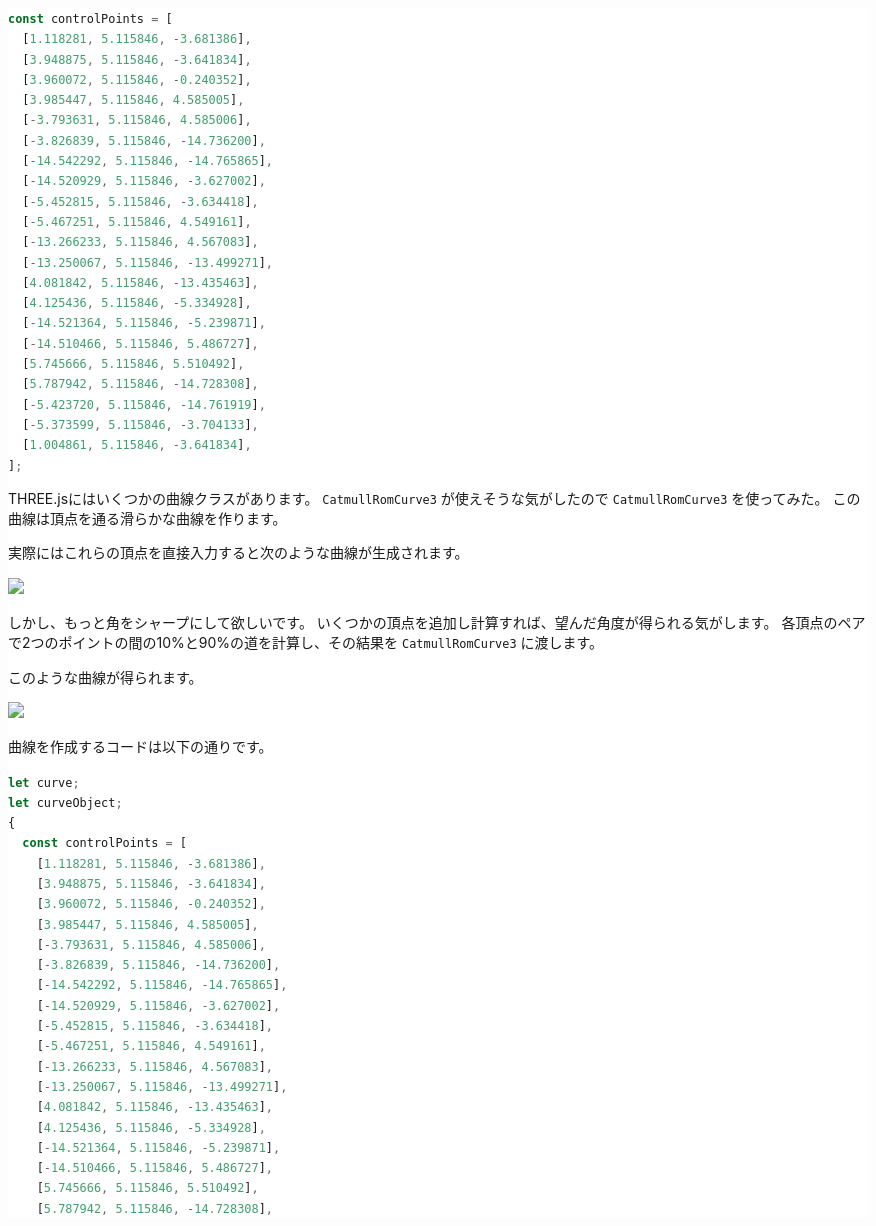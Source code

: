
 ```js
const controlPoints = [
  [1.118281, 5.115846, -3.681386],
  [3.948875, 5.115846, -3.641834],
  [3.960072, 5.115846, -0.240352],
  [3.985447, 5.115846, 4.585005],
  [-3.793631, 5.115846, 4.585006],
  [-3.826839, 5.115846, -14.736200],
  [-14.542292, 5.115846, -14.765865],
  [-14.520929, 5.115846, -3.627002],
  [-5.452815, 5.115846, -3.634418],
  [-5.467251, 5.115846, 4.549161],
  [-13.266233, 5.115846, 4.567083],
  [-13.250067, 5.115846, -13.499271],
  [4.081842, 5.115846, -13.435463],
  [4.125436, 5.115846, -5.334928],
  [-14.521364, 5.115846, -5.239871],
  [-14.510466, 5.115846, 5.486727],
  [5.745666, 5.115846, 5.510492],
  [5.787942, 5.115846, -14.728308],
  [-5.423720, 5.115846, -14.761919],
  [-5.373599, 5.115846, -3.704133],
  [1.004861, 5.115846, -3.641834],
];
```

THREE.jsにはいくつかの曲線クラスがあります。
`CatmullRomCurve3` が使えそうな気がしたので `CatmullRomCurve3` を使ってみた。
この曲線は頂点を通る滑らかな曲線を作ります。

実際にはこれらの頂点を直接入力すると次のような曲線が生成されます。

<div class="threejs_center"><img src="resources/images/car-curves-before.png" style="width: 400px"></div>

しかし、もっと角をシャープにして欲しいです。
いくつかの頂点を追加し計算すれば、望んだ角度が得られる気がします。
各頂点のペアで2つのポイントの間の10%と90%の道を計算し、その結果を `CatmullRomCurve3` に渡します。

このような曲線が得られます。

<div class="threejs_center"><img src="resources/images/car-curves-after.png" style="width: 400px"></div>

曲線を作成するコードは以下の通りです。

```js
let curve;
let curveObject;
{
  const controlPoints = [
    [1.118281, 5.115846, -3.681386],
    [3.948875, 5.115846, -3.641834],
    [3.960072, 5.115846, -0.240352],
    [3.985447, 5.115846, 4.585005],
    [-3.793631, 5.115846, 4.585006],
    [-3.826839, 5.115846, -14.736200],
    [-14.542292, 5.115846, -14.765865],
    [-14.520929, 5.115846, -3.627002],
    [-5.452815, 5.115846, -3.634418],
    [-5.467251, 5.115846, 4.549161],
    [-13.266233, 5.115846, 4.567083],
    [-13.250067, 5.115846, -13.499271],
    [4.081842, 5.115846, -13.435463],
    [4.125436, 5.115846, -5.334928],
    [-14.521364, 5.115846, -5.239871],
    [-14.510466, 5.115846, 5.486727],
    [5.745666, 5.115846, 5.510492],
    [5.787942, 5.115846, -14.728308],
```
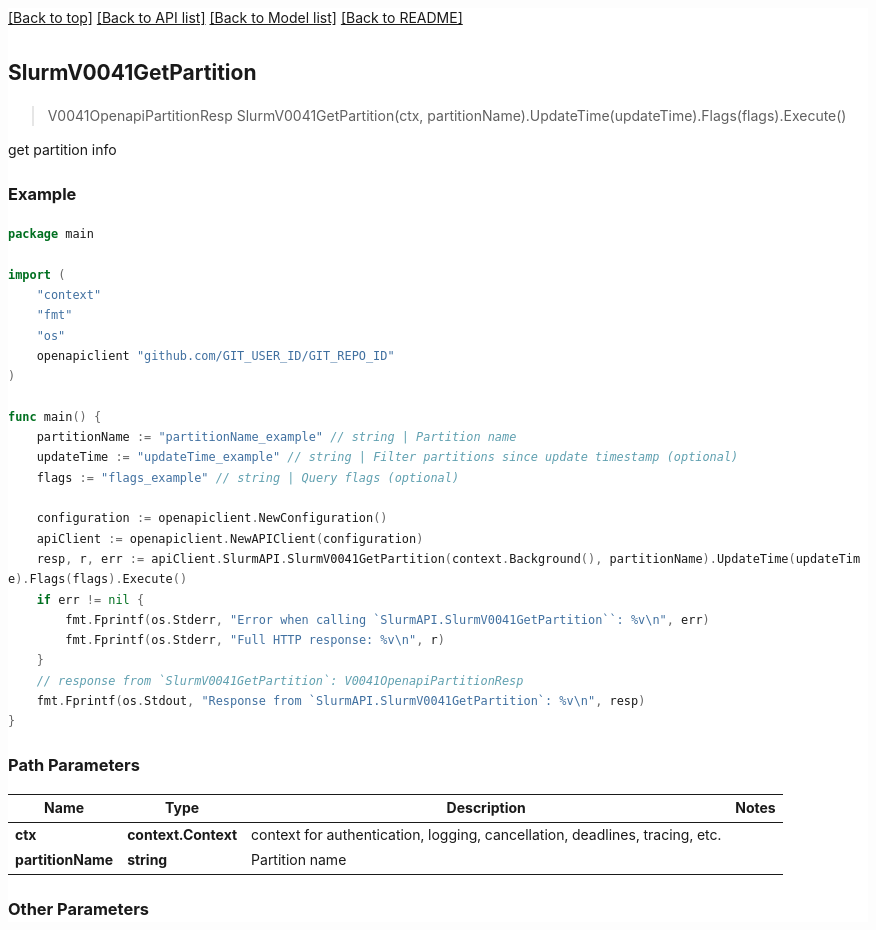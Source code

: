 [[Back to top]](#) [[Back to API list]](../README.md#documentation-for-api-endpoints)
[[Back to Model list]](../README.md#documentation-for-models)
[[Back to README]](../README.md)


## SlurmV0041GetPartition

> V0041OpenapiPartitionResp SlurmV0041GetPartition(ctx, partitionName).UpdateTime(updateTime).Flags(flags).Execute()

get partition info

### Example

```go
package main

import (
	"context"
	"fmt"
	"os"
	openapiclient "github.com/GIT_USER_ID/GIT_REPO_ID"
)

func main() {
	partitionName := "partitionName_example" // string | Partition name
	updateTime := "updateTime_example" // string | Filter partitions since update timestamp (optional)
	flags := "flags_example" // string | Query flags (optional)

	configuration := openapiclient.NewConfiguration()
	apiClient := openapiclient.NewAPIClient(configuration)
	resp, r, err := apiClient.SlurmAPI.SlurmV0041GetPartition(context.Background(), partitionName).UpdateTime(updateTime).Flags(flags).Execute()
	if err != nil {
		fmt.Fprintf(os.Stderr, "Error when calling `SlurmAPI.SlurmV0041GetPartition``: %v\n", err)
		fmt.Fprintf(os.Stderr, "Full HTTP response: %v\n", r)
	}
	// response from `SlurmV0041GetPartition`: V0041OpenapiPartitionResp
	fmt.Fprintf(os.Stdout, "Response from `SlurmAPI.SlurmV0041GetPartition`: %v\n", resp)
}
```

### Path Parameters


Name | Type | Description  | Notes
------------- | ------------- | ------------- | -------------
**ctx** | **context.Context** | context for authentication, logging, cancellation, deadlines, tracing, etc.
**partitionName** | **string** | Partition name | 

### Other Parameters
■ ■ ■ ■ ■ ■ ■
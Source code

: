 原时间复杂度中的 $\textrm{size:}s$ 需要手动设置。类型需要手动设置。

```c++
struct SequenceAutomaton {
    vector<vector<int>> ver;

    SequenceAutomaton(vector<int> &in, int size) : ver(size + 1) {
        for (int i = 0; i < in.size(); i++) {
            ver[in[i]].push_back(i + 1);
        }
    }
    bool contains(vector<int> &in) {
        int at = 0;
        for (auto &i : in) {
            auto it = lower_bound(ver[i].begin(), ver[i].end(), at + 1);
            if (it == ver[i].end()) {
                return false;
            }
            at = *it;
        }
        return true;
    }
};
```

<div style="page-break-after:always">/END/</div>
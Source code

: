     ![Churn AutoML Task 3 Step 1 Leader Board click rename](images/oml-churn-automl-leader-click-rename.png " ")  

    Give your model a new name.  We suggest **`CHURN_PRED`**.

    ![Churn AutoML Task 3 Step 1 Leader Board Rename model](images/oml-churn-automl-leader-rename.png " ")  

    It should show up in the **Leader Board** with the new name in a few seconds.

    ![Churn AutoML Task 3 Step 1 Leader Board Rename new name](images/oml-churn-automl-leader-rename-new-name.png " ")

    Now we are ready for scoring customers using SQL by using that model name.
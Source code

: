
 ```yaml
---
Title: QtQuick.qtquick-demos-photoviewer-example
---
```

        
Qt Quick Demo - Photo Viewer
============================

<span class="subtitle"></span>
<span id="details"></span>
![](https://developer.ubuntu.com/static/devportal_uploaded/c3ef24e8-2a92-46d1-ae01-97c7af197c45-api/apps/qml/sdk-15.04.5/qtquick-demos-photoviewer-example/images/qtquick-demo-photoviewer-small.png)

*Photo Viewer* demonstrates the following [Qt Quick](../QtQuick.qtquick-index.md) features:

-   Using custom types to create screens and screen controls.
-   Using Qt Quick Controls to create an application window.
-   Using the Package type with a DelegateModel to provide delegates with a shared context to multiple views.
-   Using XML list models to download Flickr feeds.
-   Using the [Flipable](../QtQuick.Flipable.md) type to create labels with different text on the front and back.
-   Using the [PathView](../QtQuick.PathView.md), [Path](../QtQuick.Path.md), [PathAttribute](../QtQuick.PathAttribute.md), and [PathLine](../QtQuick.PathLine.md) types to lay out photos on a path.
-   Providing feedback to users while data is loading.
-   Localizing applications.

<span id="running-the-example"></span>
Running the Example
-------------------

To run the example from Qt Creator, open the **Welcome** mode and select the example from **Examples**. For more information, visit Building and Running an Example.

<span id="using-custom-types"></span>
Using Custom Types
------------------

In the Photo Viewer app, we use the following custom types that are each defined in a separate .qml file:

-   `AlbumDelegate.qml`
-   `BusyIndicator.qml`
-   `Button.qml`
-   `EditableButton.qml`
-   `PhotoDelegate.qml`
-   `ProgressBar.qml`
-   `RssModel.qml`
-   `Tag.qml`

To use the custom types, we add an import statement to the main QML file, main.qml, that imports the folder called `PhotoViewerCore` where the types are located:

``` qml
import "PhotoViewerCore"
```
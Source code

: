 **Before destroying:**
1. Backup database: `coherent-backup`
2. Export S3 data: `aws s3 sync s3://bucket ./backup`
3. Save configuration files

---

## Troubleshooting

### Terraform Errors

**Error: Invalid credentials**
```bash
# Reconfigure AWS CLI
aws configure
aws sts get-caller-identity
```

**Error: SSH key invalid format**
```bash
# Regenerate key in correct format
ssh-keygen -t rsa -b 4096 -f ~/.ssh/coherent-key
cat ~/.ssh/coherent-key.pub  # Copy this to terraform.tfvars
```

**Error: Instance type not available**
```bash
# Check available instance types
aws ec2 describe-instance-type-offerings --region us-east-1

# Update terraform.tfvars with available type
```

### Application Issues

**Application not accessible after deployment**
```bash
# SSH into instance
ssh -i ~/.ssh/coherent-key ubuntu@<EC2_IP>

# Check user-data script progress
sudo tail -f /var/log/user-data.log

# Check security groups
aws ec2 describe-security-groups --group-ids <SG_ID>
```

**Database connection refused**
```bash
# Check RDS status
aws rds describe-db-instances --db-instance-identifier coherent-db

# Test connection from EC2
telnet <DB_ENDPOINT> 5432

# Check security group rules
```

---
■ ■ ■ ■ ■ ■ ■
**Work to complete:** If a line in the records holds the string "Task", copy it.

**Final answer:**
:     ![Churn AutoML Task 3 Step 1 Leader Board click rename](images/oml-churn-automl-leader-click-rename.png " ")  
    ![Churn AutoML Task 3 Step 1 Leader Board Rename model](images/oml-churn-automl-leader-rename.png " ")  
    ![Churn AutoML Task 3 Step 1 Leader Board Rename new name](images/oml-churn-automl-leader-rename-new-name.png " ")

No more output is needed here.